No one wants someone so negative! guys who complain about the "friend zone" and call other men "douche bags" because they are jealous are super immature and undesirable. I've heard this whining sooo many times from men and it's pathetic and off putting! Having to look your best and have patience are just regular social skills there buddy no one wants an impatient unkempt man-child running around! You also seem very shallow and not actually a "good guy" at all. If you can't stop blaming everyone else for your bad attitude (which is driving the women away) then all I can say is have fun with your prostitutes and use protection!
You keep saying only fat girls will date you and you say this with such a disregard for them but you complain that no "hot" girl will. Considering the fact I won't deny that I would be considered what you may think is fat, in defense I can say at least I have the potential to lose my baggage and am working at it everyday. You say you date fat girls but don't really want to, so you automatically cut it short; you don't give them any chances so how can you say you haven't really found that girl?
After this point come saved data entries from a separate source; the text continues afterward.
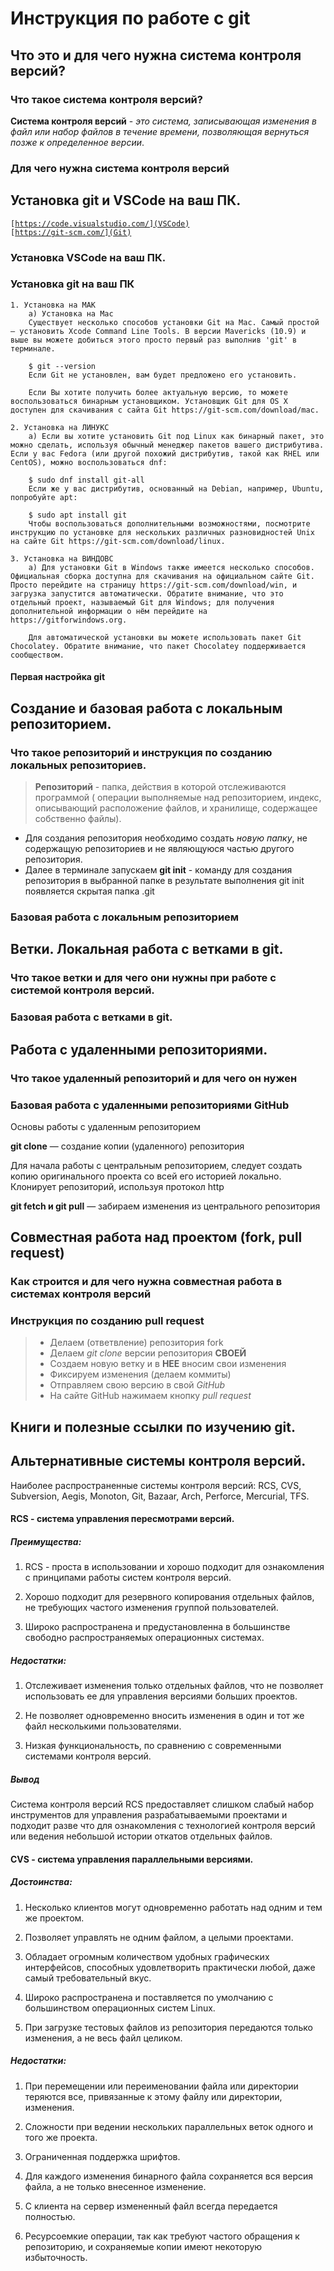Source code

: # Инструкция по работе с git

## Что это и для чего нужна система контроля версий?

### Что такое система контроля версий?

**Система контроля версий** - *это система, записывающая изменения в файл или набор файлов в течение времени, позволяющая вернуться позже к определенное версии*.

### Для чего нужна система контроля версий

## Установка git и VSCode на ваш ПК.

<code>[https://code.visualstudio.com/](VSCode)
</code>
<code>[https://git-scm.com/](Git)
</code> 

### Установка VSCode на ваш ПК.

### Установка git на ваш ПК

    1. Установка на МАК
        а) Установка на Mac
        Существует несколько способов установки Git на Mac. Самый простой — установить Xcode Command Line Tools. В версии Mavericks (10.9) и выше вы можете добиться этого просто первый раз выполнив 'git' в терминале.

        $ git --version
        Если Git не установлен, вам будет предложено его установить.

        Если Вы хотите получить более актуальную версию, то можете воспользоваться бинарным установщиком. Установщик Git для OS X доступен для скачивания с сайта Git https://git-scm.com/download/mac.

    2. Установка на ЛИНУКС
        а) Если вы хотите установить Git под Linux как бинарный пакет, это можно сделать, используя обычный менеджер пакетов вашего дистрибутива. Если у вас Fedora (или другой похожий дистрибутив, такой как RHEL или CentOS), можно воспользоваться dnf:

        $ sudo dnf install git-all
        Если же у вас дистрибутив, основанный на Debian, например, Ubuntu, попробуйте apt:

        $ sudo apt install git
        Чтобы воспользоваться дополнительными возможностями, посмотрите инструкцию по установке для нескольких различных разновидностей Unix на сайте Git https://git-scm.com/download/linux.

    3. Установка на ВИНДОВС
        а) Для установки Git в Windows также имеется несколько способов. Официальная сборка доступна для скачивания на официальном сайте Git. Просто перейдите на страницу https://git-scm.com/download/win, и загрузка запустится автоматически. Обратите внимание, что это отдельный проект, называемый Git для Windows; для получения дополнительной информации о нём перейдите на https://gitforwindows.org.

        Для автоматической установки вы можете использовать пакет Git Chocolatey. Обратите внимание, что пакет Chocolatey поддерживается сообществом.



#### Первая настройка git

## Создание и базовая работа с локальным репозиторием.

### Что такое репозиторий и инструкция по созданию локальных репозиториев.<br>

 > **Репозиторий** - папка, действия в которой отслеживаются программой ( операции выполняемые над репозиторием, индекс, описывающий расположение файлов, и хранилище, содержащее собственно файлы).

* Для создания репозитория необходимо создать *новую папку*, не содержащую репозиториев и не являющуюся частью другого репозитория.
* Далее в терминале запускаем **git init** - команду для создания репозитория в выбранной папке
в результате выполнения git init появляется скрытая папка .git


### Базовая работа с локальным репозиторием

## Ветки. Локальная работа с ветками в git.

### Что такое ветки и для чего они нужны при работе с системой контроля версий.

### Базовая работа с ветками в git.

## Работа с удаленными репозиториями.

### Что такое удаленный репозиторий и для чего он нужен

### Базовая работа с удаленными репозиториями GitHub

Основы работы с удаленным репозиторием

**git clone** — создание копии (удаленного) репозитория

Для начала работы с центральным репозиторием, следует создать копию оригинального проекта со всей его историей локально.
Клонирует репозиторий, используя протокол http

**git fetch и git pull** — забираем изменения из центрального репозитория

## Совместная работа над проектом (fork, pull request)

### Как строится и для чего нужна совместная работа в системах контроля версий

### Инструкция по созданию pull request
>* Делаем   (ответвление) репозитория fork
>* Делаем *git clone*   версии репозитория **СВОЕЙ**
>* Создаем новую ветку и в **НЕЕ** вносим свои изменения
>* Фиксируем изменения (делаем коммиты)
>* Отправляем свою версию в свой *GitHub*
>* На сайте GitHub нажимаем кнопку *pull request*


## Книги и полезные ссылки по изучению git.

## Альтернативные системы контроля версий.

Наиболее распространенные системы контроля версий: RCS, CVS, Subversion, Aegis, Monoton, Git, Bazaar, Arch, Perforce, Mercurial, TFS.

#### RCS - система управления пересмотрами версий.

##### Преимущества:

1. RCS - проста в использовании и хорошо подходит для ознакомления с принципами работы систем контроля версий.

2. Хорошо подходит для резервного копирования отдельных файлов, не требующих частого изменения группой пользователей.

3. Широко распространена и предустановленна в большинстве свободно распространяемых операционных системах.

##### Недостатки:

1. Отслеживает изменения только отдельных файлов, что не позволяет использовать ее для управления версиями больших проектов.

2. Не позволяет одновременно вносить изменения в один и тот же файл несколькими пользователями.

3. Низкая функциональность, по сравнению с современными системами контроля версий.

##### Вывод

Система контроля версий RCS предоставляет слишком слабый набор инструментов для управления разрабатываемыми проектами и подходит разве что 
для ознакомления с технологией контроля версий или ведения небольшой истории откатов отдельных файлов.

#### CVS - система управления параллельными версиями.

##### Достоинства:

1. Несколько клиентов могут одновременно работать над одним и тем же проектом.

2. Позволяет управлять не одним файлом, а целыми проектами.

3. Обладает огромным количеством удобных графических интерфейсов, способных удовлетворить практически любой, даже самый требовательный вкус.

4. Широко распространена и поставляется по умолчанию с большинством операционных систем Linux.

5. При загрузке тестовых файлов из репозитория передаются только изменения, а не весь файл целиком.

##### Недостатки:

1. При перемещении или переименовании файла или директории теряются все, привязанные к этому файлу или директории, изменения.

2. Сложности при ведении нескольких параллельных веток одного и того же проекта.

3. Ограниченная поддержка шрифтов.

4. Для каждого изменения бинарного файла сохраняется вся версия файла, а не только внесенное изменение.

5. С клиента на сервер измененный файл всегда передается полностью.

6. Ресурсоемкие операции, так как требуют частого обращения к репозиторию, и сохраняемые копии имеют некоторую избыточность.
I'm not disagreeing with what you say entirely because I have seen first-hand girls behave like how you describe however like I said coming from the fat girl really trying to work on her weight maybe you should work on yourself.
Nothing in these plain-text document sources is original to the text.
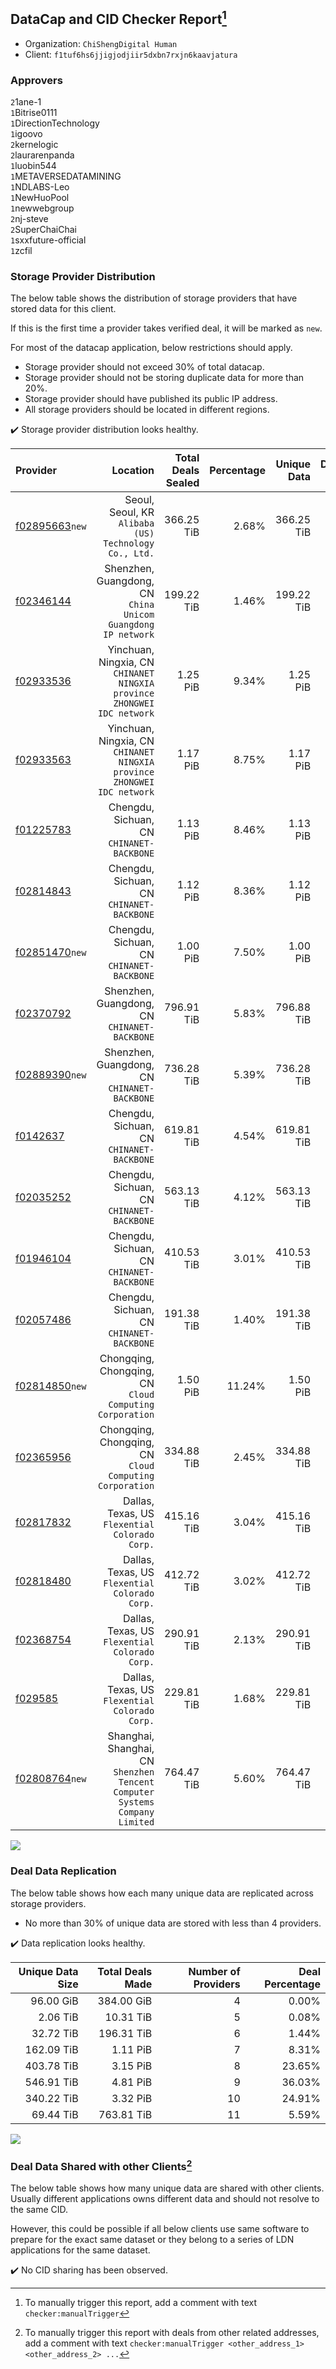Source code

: ## DataCap and CID Checker Report[^1]
 - Organization: `ChiShengDigital Human `
 - Client: `f1tuf6hs6jjigjodjiir5dxbn7rxjn6kaavjatura`
### Approvers
`2`1ane-1<br/>`1`Bitrise0111<br/>`1`DirectionTechnology<br/>`1`igoovo<br/>`2`kernelogic<br/>`2`laurarenpanda<br/>`1`luobin544<br/>`1`METAVERSEDATAMINING<br/>`1`NDLABS-Leo<br/>`1`NewHuoPool<br/>`1`newwebgroup<br/>`2`nj-steve<br/>`2`SuperChaiChai<br/>`1`sxxfuture-official<br/>`1`zcfil


### Storage Provider Distribution
The below table shows the distribution of storage providers that have stored data for this client.

If this is the first time a provider takes verified deal, it will be marked as `new`.

For most of the datacap application, below restrictions should apply.
 - Storage provider should not exceed 30% of total datacap.
 - Storage provider should not be storing duplicate data for more than 20%.
 - Storage provider should have published its public IP address.
 - All storage providers should be located in different regions.

✔️ Storage provider distribution looks healthy.

| Provider                                                    |                                                                       Location | Total Deals Sealed | Percentage | Unique Data | Duplicate Deals |
| :---------------------------------------------------------- | -----------------------------------------------------------------------------: | -----------------: | ---------: | ----------: | --------------: |
| [f02895663](https://filfox.info/en/address/f02895663)`new`  |                       Seoul, Seoul, KR<br/>`Alibaba (US) Technology Co., Ltd.` |         366.25 TiB |      2.68% |  366.25 TiB |           0.00% |
| [f02346144](https://filfox.info/en/address/f02346144)       |                Shenzhen, Guangdong, CN<br/>`China Unicom Guangdong IP network` |         199.22 TiB |      1.46% |  199.22 TiB |           0.00% |
| [f02933536](https://filfox.info/en/address/f02933536)       |     Yinchuan, Ningxia, CN<br/>`CHINANET NINGXIA province ZHONGWEI IDC network` |           1.25 PiB |      9.34% |    1.25 PiB |           0.00% |
| [f02933563](https://filfox.info/en/address/f02933563)       |     Yinchuan, Ningxia, CN<br/>`CHINANET NINGXIA province ZHONGWEI IDC network` |           1.17 PiB |      8.75% |    1.17 PiB |           0.00% |
| [f01225783](https://filfox.info/en/address/f01225783)       |                                   Chengdu, Sichuan, CN<br/>`CHINANET-BACKBONE` |           1.13 PiB |      8.46% |    1.13 PiB |           0.00% |
| [f02814843](https://filfox.info/en/address/f02814843)       |                                   Chengdu, Sichuan, CN<br/>`CHINANET-BACKBONE` |           1.12 PiB |      8.36% |    1.12 PiB |           0.00% |
| [f02851470](https://filfox.info/en/address/f02851470)`new`  |                                   Chengdu, Sichuan, CN<br/>`CHINANET-BACKBONE` |           1.00 PiB |      7.50% |    1.00 PiB |           0.00% |
| [f02370792](https://filfox.info/en/address/f02370792)       |                                Shenzhen, Guangdong, CN<br/>`CHINANET-BACKBONE` |         796.91 TiB |      5.83% |  796.88 TiB |           0.00% |
| [f02889390](https://filfox.info/en/address/f02889390)`new`  |                                Shenzhen, Guangdong, CN<br/>`CHINANET-BACKBONE` |         736.28 TiB |      5.39% |  736.28 TiB |           0.00% |
| [f0142637](https://filfox.info/en/address/f0142637)         |                                   Chengdu, Sichuan, CN<br/>`CHINANET-BACKBONE` |         619.81 TiB |      4.54% |  619.81 TiB |           0.00% |
| [f02035252](https://filfox.info/en/address/f02035252)       |                                   Chengdu, Sichuan, CN<br/>`CHINANET-BACKBONE` |         563.13 TiB |      4.12% |  563.13 TiB |           0.00% |
| [f01946104](https://filfox.info/en/address/f01946104)       |                                   Chengdu, Sichuan, CN<br/>`CHINANET-BACKBONE` |         410.53 TiB |      3.01% |  410.53 TiB |           0.00% |
| [f02057486](https://filfox.info/en/address/f02057486)       |                                   Chengdu, Sichuan, CN<br/>`CHINANET-BACKBONE` |         191.38 TiB |      1.40% |  191.38 TiB |           0.00% |
| [f02814850](https://filfox.info/en/address/f02814850)`new`  |                     Chongqing, Chongqing, CN<br/>`Cloud Computing Corporation` |           1.50 PiB |     11.24% |    1.50 PiB |           0.00% |
| [f02365956](https://filfox.info/en/address/f02365956)       |                     Chongqing, Chongqing, CN<br/>`Cloud Computing Corporation` |         334.88 TiB |      2.45% |  334.88 TiB |           0.00% |
| [f02817832](https://filfox.info/en/address/f02817832)       |                              Dallas, Texas, US<br/>`Flexential Colorado Corp.` |         415.16 TiB |      3.04% |  415.16 TiB |           0.00% |
| [f02818480](https://filfox.info/en/address/f02818480)       |                              Dallas, Texas, US<br/>`Flexential Colorado Corp.` |         412.72 TiB |      3.02% |  412.72 TiB |           0.00% |
| [f02368754](https://filfox.info/en/address/f02368754)       |                              Dallas, Texas, US<br/>`Flexential Colorado Corp.` |         290.91 TiB |      2.13% |  290.91 TiB |           0.00% |
| [f029585](https://filfox.info/en/address/f029585)           |                              Dallas, Texas, US<br/>`Flexential Colorado Corp.` |         229.81 TiB |      1.68% |  229.81 TiB |           0.00% |
| [f02808764](https://filfox.info/en/address/f02808764)`new`  | Shanghai, Shanghai, CN<br/>`Shenzhen Tencent Computer Systems Company Limited` |         764.47 TiB |      5.60% |  764.47 TiB |           0.00% |

<img src="https://raw.githubusercontent.com/data-preservation-programs/filplus-checker-assets/main/filecoin-project/filecoin-plus-large-datasets/issues/2140/1708672710464.png"/>

### Deal Data Replication
The below table shows how each many unique data are replicated across storage providers.

- No more than 30% of unique data are stored with less than 4 providers.

✔️ Data replication looks healthy.

| Unique Data Size | Total Deals Made | Number of Providers | Deal Percentage |
| ---------------: | ---------------: | ------------------: | --------------: |
|        96.00 GiB |       384.00 GiB |                   4 |           0.00% |
|         2.06 TiB |        10.31 TiB |                   5 |           0.08% |
|        32.72 TiB |       196.31 TiB |                   6 |           1.44% |
|       162.09 TiB |         1.11 PiB |                   7 |           8.31% |
|       403.78 TiB |         3.15 PiB |                   8 |          23.65% |
|       546.91 TiB |         4.81 PiB |                   9 |          36.03% |
|       340.22 TiB |         3.32 PiB |                  10 |          24.91% |
|        69.44 TiB |       763.81 TiB |                  11 |           5.59% |

<img src="https://raw.githubusercontent.com/data-preservation-programs/filplus-checker-assets/main/filecoin-project/filecoin-plus-large-datasets/issues/2140/1708672711063.png"/>

### Deal Data Shared with other Clients[^3]
The below table shows how many unique data are shared with other clients.
Usually different applications owns different data and should not resolve to the same CID.

However, this could be possible if all below clients use same software to prepare for the exact same dataset or they belong to a series of LDN applications for the same dataset.

✔️ No CID sharing has been observed.

[^1]: To manually trigger this report, add a comment with text `checker:manualTrigger`

[^2]: Deals from those addresses are combined into this report as they are specified with `checker:manualTrigger`

[^3]: To manually trigger this report with deals from other related addresses, add a comment with text `checker:manualTrigger <other_address_1> <other_address_2> ...`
Listen, the answer is pretty simple.. You say that you're 26, so th girls you've been going after (I assume) must be around that, and you pretty girls usually are just not ready for commitment. I know from experience that you as a girls has to try out some things, and commitment is not first on your list.
Second; pretty girls are usually those that dousches hit on, and they have all been played a million times, and really don't know how to handle a nice guy. You are probably amazing, but if you have been out with a few of those jerks you start distrusting guys honesty. So it's easier to just not commit and be that good time girl.Gonna be really short on this one.
First of all i get that your upset but your current attitude in these messages scared anyone away tgat read it as you can see from any girl that posted.
Second of all try finding a girl that fits you, it requires extreme luck and patience.
And third? If you think you got the confidence go out and ask a bunch of girls what they think of you. There answers can help imensely.